Jack had a wide range of interests. His interest in architecture was fulfilled in the Florida Gas Building in Winter Park, Florida, and the Transco (now Williams) Tower and Waterwall in Houston. He played polo at West Point and continued his love of horses at his beloved Gator Creek Ranch in Carmine, Texas. He was instrumental in starting the Character Education Partnership of HISD, and Clean Houston. Jack was an amateur watercolorist who exhibited work in Houston, New York City, Orlando, London and Mexico City.
He was preceded in death by his parents and his sister, Joan Bowen Cady.

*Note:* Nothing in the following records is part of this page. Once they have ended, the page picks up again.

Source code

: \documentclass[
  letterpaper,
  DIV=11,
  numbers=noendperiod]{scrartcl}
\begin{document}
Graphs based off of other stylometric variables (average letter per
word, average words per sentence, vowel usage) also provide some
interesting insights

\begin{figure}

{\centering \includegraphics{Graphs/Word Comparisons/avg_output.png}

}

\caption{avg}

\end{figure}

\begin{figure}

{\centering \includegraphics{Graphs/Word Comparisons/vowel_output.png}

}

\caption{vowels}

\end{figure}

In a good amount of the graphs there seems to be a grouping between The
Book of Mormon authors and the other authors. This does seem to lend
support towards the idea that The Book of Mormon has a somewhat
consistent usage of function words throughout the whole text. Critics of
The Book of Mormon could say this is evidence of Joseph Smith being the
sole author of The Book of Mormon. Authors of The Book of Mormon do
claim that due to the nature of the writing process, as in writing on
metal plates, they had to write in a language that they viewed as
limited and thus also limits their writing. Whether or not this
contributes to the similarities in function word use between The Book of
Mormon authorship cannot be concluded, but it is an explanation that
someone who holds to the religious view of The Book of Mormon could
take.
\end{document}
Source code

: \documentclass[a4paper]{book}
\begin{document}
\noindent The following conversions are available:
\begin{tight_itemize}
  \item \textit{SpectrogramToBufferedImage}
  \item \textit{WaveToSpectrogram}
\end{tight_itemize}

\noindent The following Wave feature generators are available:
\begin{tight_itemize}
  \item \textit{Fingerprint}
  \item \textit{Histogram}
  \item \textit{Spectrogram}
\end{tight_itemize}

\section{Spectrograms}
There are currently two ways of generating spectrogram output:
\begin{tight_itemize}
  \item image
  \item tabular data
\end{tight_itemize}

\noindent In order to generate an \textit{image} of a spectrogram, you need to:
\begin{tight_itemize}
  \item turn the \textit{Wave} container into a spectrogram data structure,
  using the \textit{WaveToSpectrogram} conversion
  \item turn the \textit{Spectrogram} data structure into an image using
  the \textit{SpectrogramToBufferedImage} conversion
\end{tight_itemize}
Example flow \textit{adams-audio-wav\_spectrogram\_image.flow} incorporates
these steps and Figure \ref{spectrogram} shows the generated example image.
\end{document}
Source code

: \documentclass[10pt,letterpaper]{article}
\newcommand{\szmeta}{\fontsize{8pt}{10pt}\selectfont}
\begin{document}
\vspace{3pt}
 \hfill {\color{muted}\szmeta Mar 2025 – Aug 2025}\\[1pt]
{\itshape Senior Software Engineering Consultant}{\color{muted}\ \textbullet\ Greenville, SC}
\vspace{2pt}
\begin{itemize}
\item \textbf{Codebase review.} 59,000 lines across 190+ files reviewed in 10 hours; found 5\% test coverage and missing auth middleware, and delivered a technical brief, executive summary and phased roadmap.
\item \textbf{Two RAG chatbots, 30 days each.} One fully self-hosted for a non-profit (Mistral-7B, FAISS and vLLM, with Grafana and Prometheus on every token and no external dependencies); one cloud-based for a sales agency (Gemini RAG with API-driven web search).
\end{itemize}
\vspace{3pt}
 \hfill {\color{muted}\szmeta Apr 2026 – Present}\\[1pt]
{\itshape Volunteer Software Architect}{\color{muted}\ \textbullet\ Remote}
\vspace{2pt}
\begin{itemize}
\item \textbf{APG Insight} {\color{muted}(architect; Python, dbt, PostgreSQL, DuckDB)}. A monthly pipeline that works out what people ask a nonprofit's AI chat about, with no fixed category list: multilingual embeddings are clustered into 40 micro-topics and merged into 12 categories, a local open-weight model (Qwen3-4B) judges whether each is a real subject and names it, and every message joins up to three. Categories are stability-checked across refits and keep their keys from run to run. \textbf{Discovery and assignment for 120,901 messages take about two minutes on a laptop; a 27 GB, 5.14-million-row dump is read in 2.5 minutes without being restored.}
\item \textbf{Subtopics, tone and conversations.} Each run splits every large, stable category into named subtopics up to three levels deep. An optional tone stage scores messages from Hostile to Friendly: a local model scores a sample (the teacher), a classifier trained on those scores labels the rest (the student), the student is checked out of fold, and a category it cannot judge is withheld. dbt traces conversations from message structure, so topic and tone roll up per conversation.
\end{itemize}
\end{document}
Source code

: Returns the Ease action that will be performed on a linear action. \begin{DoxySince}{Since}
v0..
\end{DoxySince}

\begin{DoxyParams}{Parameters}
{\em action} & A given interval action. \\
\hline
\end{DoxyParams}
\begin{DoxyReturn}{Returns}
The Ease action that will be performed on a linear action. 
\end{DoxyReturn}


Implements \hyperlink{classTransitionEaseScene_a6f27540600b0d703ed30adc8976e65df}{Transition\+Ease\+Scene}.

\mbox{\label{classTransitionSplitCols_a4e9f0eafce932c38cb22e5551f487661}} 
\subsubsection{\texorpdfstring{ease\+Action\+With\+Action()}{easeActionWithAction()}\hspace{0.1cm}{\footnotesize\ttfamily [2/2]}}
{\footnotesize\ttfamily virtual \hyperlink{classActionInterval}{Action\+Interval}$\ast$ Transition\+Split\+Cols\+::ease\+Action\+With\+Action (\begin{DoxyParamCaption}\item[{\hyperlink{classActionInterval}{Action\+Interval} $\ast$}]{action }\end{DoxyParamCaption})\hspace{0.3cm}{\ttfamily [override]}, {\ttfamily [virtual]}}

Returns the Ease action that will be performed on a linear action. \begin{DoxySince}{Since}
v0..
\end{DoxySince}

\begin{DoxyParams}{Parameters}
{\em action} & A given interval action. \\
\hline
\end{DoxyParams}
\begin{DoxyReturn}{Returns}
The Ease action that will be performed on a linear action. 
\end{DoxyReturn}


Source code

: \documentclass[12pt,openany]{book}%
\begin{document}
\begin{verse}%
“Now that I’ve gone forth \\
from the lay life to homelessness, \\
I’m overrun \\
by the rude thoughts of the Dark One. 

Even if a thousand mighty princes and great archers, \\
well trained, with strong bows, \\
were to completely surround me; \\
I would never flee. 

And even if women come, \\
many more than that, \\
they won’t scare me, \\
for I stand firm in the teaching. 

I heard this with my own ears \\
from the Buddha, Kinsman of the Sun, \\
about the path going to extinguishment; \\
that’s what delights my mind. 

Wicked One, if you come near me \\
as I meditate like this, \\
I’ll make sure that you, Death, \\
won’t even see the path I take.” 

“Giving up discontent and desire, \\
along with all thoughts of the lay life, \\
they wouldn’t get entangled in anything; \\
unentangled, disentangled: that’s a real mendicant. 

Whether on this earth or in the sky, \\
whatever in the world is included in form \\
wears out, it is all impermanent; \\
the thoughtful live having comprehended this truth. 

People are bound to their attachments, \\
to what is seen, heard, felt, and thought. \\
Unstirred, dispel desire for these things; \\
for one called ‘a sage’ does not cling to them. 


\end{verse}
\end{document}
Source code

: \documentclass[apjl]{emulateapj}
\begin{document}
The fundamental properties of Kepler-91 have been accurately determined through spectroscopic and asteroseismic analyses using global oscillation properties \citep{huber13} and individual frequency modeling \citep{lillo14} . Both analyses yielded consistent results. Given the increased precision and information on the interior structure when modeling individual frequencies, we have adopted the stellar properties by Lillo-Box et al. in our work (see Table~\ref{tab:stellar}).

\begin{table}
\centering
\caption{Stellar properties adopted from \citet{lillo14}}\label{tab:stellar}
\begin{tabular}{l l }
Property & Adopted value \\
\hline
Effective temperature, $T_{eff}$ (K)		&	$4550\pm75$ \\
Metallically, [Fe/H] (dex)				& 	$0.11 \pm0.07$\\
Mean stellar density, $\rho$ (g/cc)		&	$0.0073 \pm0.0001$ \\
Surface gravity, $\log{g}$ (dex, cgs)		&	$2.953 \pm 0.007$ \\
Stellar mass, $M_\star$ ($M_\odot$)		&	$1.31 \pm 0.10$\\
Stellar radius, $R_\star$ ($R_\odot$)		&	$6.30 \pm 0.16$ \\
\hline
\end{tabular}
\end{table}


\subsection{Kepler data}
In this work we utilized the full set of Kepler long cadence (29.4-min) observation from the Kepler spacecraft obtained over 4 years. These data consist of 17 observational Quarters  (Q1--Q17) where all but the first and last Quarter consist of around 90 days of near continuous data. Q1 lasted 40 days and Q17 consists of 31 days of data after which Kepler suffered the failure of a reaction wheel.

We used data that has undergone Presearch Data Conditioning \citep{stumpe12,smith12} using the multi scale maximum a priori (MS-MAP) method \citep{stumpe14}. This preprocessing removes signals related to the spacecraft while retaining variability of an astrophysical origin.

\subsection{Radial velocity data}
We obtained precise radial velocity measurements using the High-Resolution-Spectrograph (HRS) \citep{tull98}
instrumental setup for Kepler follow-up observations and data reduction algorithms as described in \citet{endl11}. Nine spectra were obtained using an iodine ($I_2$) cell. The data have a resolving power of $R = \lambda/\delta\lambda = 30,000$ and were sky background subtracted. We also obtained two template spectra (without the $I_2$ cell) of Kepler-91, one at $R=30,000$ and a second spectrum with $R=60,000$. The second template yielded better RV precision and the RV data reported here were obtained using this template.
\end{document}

He is survived by his wife of 65 years, Annis Hilty Bowen; and their four children, Shelley Hatfield and her husband, Robert, of Winter Park, Florida and Durango, Colorado; Barbara Cauble and her husband, James, of Houston, Texas; Berry Bowen and his wife, Heather, of Houston, Texas; and Will Bowen of, of Gainesville, Florida, and ten grandchildren: Marguerite, Berry, Adele, Susie, Lizzy, Adam, Hilty, Haley, Jackson and Max.

The family requests that memorial contributions in Jack’s memory be directed to the Tellepsen Family Downtown YMCA, Attention Mary Huggins, 808 Pease, Houston, TX, 77002 or the Watercolor Art Society of Houston, 1601 West Alabama, Houston, TX, 77006.